Detillier sat silent and stone-faced.

Maureen turned to Preacher. “Do you believe this guy?”

“I do,” Preacher said. “Sadly enough.”

“Caleb Heath is a direct connection to the Watchmen,” Maureen said, rising from her seat, pressing her finger into the tabletop. “Direct. He’s done business with them. For them. He knows any number of them personally.”

“This business is?” Detillier asked, sighing.

“Guns,” Maureen said. “Lots of them. He finances them, bankrolls them. Or he did, through Clayton Gage, who was an old friend of his from school.” She sat back down. “Now that Heath is out of the country, I don’t know if the pipeline stayed open.”

“Clayton Gage,” Detillier said. “He’s dead, too. He was the second murder.” He drew a finger across his throat. “The necktie outside the bar.”

“Indeed,” Preacher said.

“So with the deaths of Quinn and Gage, and the disappearance of”—Detillier flipped through his notebook—“former officer Ruiz, this direct connection from Heath to the Watchmen has been totally cut off. So to speak.”

“Ruiz hasn’t disappeared,” Maureen said. “He left New Orleans.”

“And went where?” Detillier asked, his eyes moving back and forth between Preacher and Maureen. “He resigned in disgrace, not the best witness. He’s a waste of resources.”

“You’re the federal investigator,” Maureen said. “We’re just beat cops, us.”
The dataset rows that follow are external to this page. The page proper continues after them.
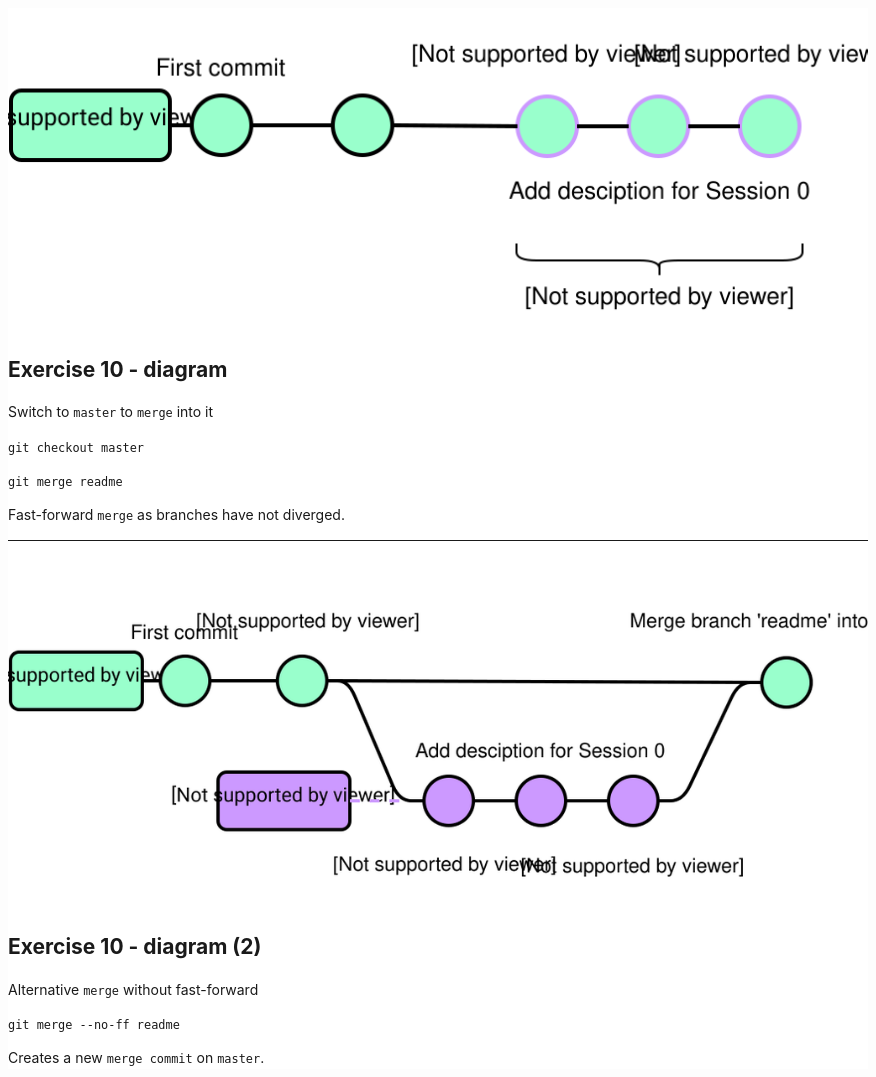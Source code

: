 ![bg right:65% 90%](img/Exercises/exercise_10_ff_merge.svg)
## Exercise 10 - diagram

Switch to `master` to `merge` into it
```css
git checkout master
```

```css
git merge readme
```

Fast-forward `merge` as branches have not diverged.

--- 
![bg right:65% 100%](img/Exercises/exercise_10_no_ff_merge.svg)
## Exercise 10 - diagram (2)

Alternative `merge` without fast-forward

```css
git merge --no-ff readme
```

Creates a new `merge commit` on `master`.
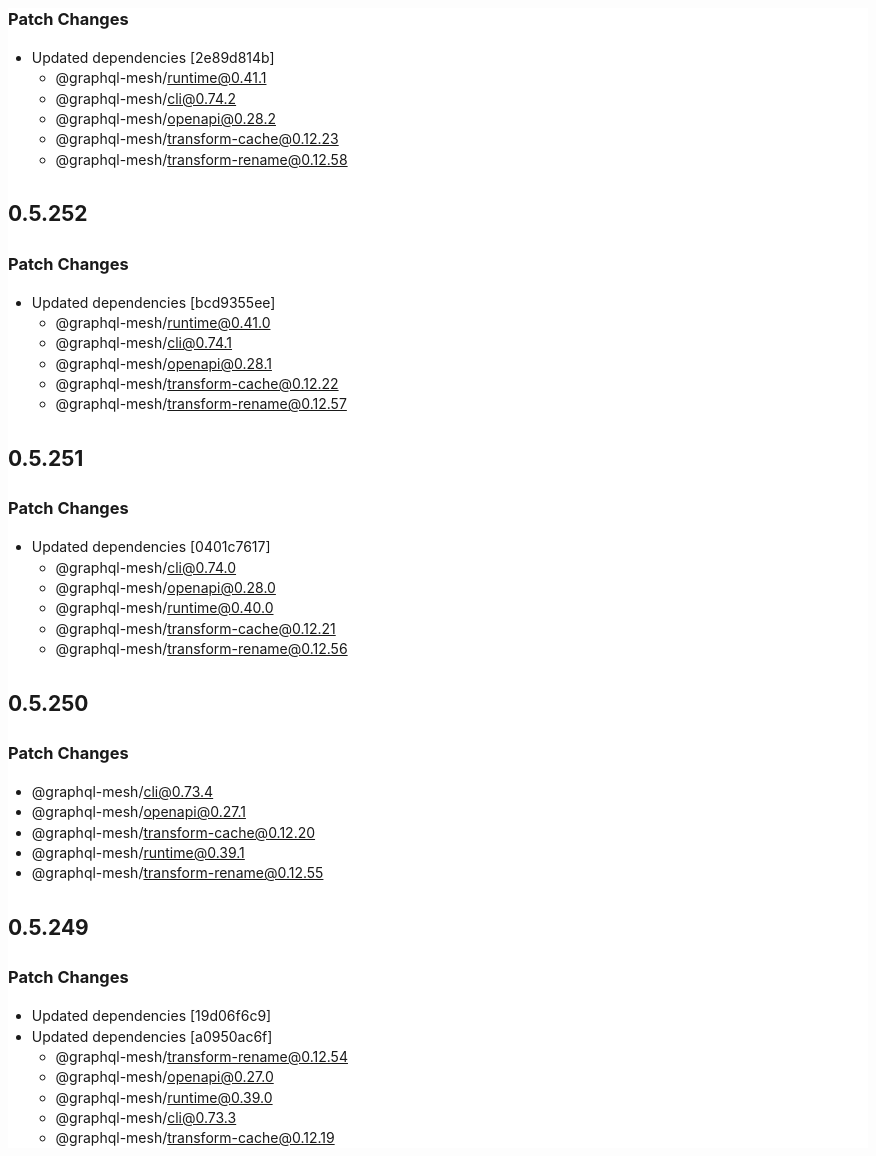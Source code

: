### Patch Changes

- Updated dependencies [2e89d814b]
  - @graphql-mesh/runtime@0.41.1
  - @graphql-mesh/cli@0.74.2
  - @graphql-mesh/openapi@0.28.2
  - @graphql-mesh/transform-cache@0.12.23
  - @graphql-mesh/transform-rename@0.12.58

## 0.5.252

### Patch Changes

- Updated dependencies [bcd9355ee]
  - @graphql-mesh/runtime@0.41.0
  - @graphql-mesh/cli@0.74.1
  - @graphql-mesh/openapi@0.28.1
  - @graphql-mesh/transform-cache@0.12.22
  - @graphql-mesh/transform-rename@0.12.57

## 0.5.251

### Patch Changes

- Updated dependencies [0401c7617]
  - @graphql-mesh/cli@0.74.0
  - @graphql-mesh/openapi@0.28.0
  - @graphql-mesh/runtime@0.40.0
  - @graphql-mesh/transform-cache@0.12.21
  - @graphql-mesh/transform-rename@0.12.56

## 0.5.250

### Patch Changes

- @graphql-mesh/cli@0.73.4
- @graphql-mesh/openapi@0.27.1
- @graphql-mesh/transform-cache@0.12.20
- @graphql-mesh/runtime@0.39.1
- @graphql-mesh/transform-rename@0.12.55

## 0.5.249

### Patch Changes

- Updated dependencies [19d06f6c9]
- Updated dependencies [a0950ac6f]
  - @graphql-mesh/transform-rename@0.12.54
  - @graphql-mesh/openapi@0.27.0
  - @graphql-mesh/runtime@0.39.0
  - @graphql-mesh/cli@0.73.3
  - @graphql-mesh/transform-cache@0.12.19
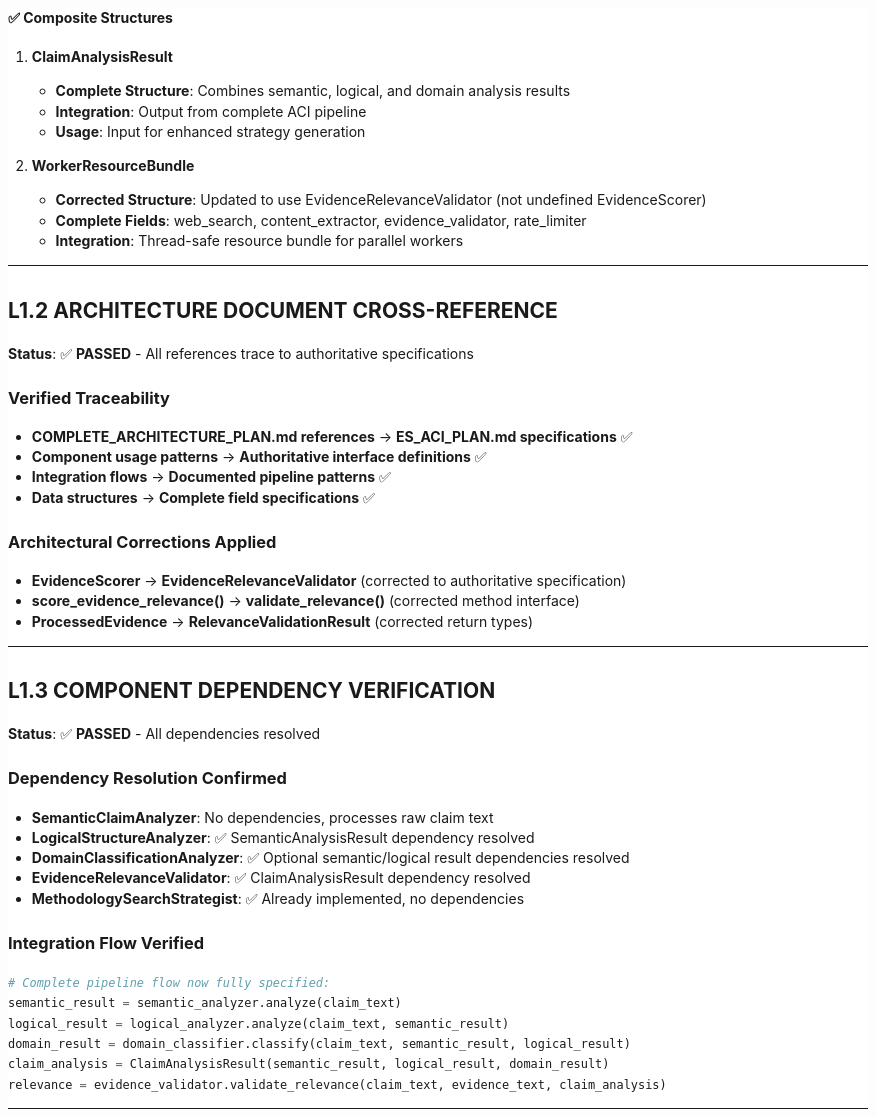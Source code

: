 #### **✅ Composite Structures**
1. **ClaimAnalysisResult**
   - **Complete Structure**: Combines semantic, logical, and domain analysis results
   - **Integration**: Output from complete ACI pipeline
   - **Usage**: Input for enhanced strategy generation

2. **WorkerResourceBundle**
   - **Corrected Structure**: Updated to use EvidenceRelevanceValidator (not undefined EvidenceScorer)
   - **Complete Fields**: web_search, content_extractor, evidence_validator, rate_limiter
   - **Integration**: Thread-safe resource bundle for parallel workers

---

## **L1.2 ARCHITECTURE DOCUMENT CROSS-REFERENCE**
**Status**: ✅ **PASSED** - All references trace to authoritative specifications

### **Verified Traceability**
- **COMPLETE_ARCHITECTURE_PLAN.md references** → **ES_ACI_PLAN.md specifications** ✅
- **Component usage patterns** → **Authoritative interface definitions** ✅
- **Integration flows** → **Documented pipeline patterns** ✅
- **Data structures** → **Complete field specifications** ✅

### **Architectural Corrections Applied**
- **EvidenceScorer** → **EvidenceRelevanceValidator** (corrected to authoritative specification)
- **score_evidence_relevance()** → **validate_relevance()** (corrected method interface)
- **ProcessedEvidence** → **RelevanceValidationResult** (corrected return types)

---

## **L1.3 COMPONENT DEPENDENCY VERIFICATION**
**Status**: ✅ **PASSED** - All dependencies resolved

### **Dependency Resolution Confirmed**
- **SemanticClaimAnalyzer**: No dependencies, processes raw claim text
- **LogicalStructureAnalyzer**: ✅ SemanticAnalysisResult dependency resolved
- **DomainClassificationAnalyzer**: ✅ Optional semantic/logical result dependencies resolved
- **EvidenceRelevanceValidator**: ✅ ClaimAnalysisResult dependency resolved
- **MethodologySearchStrategist**: ✅ Already implemented, no dependencies

### **Integration Flow Verified**
```python
# Complete pipeline flow now fully specified:
semantic_result = semantic_analyzer.analyze(claim_text)
logical_result = logical_analyzer.analyze(claim_text, semantic_result)
domain_result = domain_classifier.classify(claim_text, semantic_result, logical_result)
claim_analysis = ClaimAnalysisResult(semantic_result, logical_result, domain_result)
relevance = evidence_validator.validate_relevance(claim_text, evidence_text, claim_analysis)
```

---
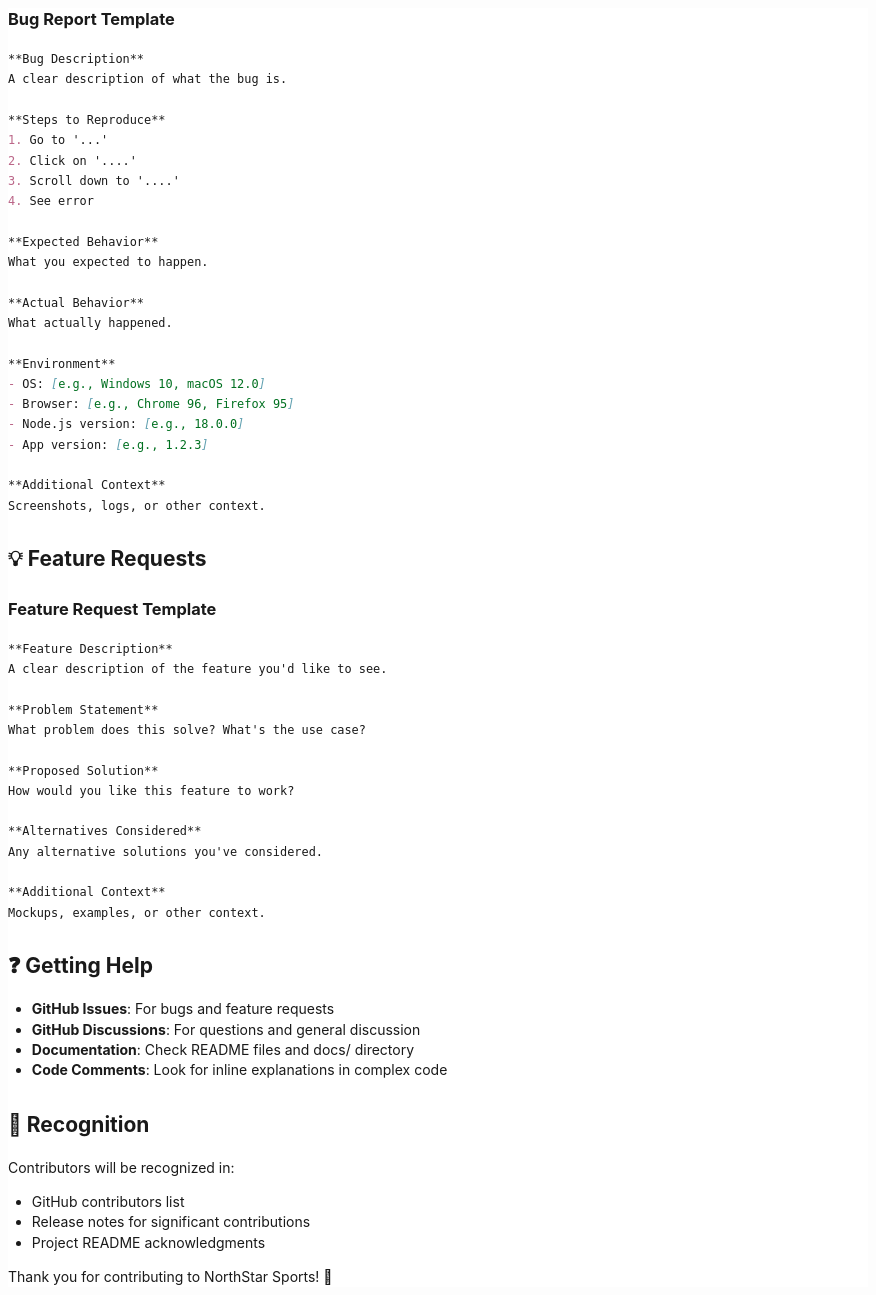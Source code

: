 ### Bug Report Template
```markdown
**Bug Description**
A clear description of what the bug is.

**Steps to Reproduce**
1. Go to '...'
2. Click on '....'
3. Scroll down to '....'
4. See error

**Expected Behavior**
What you expected to happen.

**Actual Behavior**
What actually happened.

**Environment**
- OS: [e.g., Windows 10, macOS 12.0]
- Browser: [e.g., Chrome 96, Firefox 95]
- Node.js version: [e.g., 18.0.0]
- App version: [e.g., 1.2.3]

**Additional Context**
Screenshots, logs, or other context.
```

## 💡 Feature Requests

### Feature Request Template
```markdown
**Feature Description**
A clear description of the feature you'd like to see.

**Problem Statement**
What problem does this solve? What's the use case?

**Proposed Solution**
How would you like this feature to work?

**Alternatives Considered**
Any alternative solutions you've considered.

**Additional Context**
Mockups, examples, or other context.
```

## ❓ Getting Help

- **GitHub Issues**: For bugs and feature requests
- **GitHub Discussions**: For questions and general discussion
- **Documentation**: Check README files and docs/ directory
- **Code Comments**: Look for inline explanations in complex code

## 🙏 Recognition

Contributors will be recognized in:
- GitHub contributors list
- Release notes for significant contributions
- Project README acknowledgments

Thank you for contributing to NorthStar Sports! 🚀
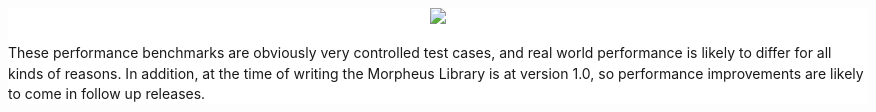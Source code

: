 <p align="center">
    <img class="chart img-fluid" src="/images/morpheus/frame/data-frame-row-sort-comparator.png"/>
</p>

These performance benchmarks are obviously very controlled test cases, and real world performance is likely
to differ for all kinds of reasons. In addition, at the time of writing the Morpheus Library is at version 1.0, 
so performance improvements are likely to come in follow up releases.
“These connections were cut off by the murders,” Detillier said, “in which Madison Leary is a suspect. She seems to know how to find these guys better than anyone else in New Orleans. I’d like to talk to her about that.”

Maureen shrugged. “I’m telling you, she’s not your best way in. She’s not the trick to shutting them down. She’s her own violent offshoot of their violent offshoot.”

“I can be the judge of how important she is,” Detillier said. “Or isn’t.”

“You know she’s mayor of Psycho City, right?” Preacher said.

Detillier frowned at his notebook, flipping back and forth between pages. Maureen didn’t know who else he had talked to about the case, but he’d made a lot of notes. She could tell from his furrowed brow that ideas were starting to lock together in his imagination.

Detiller said, “We’ll come back to Ms. Leary.”

Maureen wondered if Madison had ever been called that before. She had a crazy idea. She decided she’d say it out loud. To see what Detillier would do.

“She’s one of yours, isn’t she? Madison Leary. She was some dopey bastard’s drug mule, or some gunrunner’s scagged-out girlfriend, and you flipped her and put her to work for you, made her an informant. You brought her to Louisiana and pointed her to the Watchmen. And now you’ve lost her and she’s running around New Orleans killing people. She was a mole for you, into the Sovereign Citizens down here. And she’s gone rogue in the worst possible way. That’s why you’re so interested in her.”

Detillier stared at her for a long time. “I can see you’ve put a lot of thought into her.”

Maureen couldn’t even hear Preacher breathing.

“Let’s talk about the father,” Detillier finally said. “He’s of interest to us.” He paused. “I’m talking about Clayton’s father. I’m talking about Napoleon Gage. Goes by Leon.”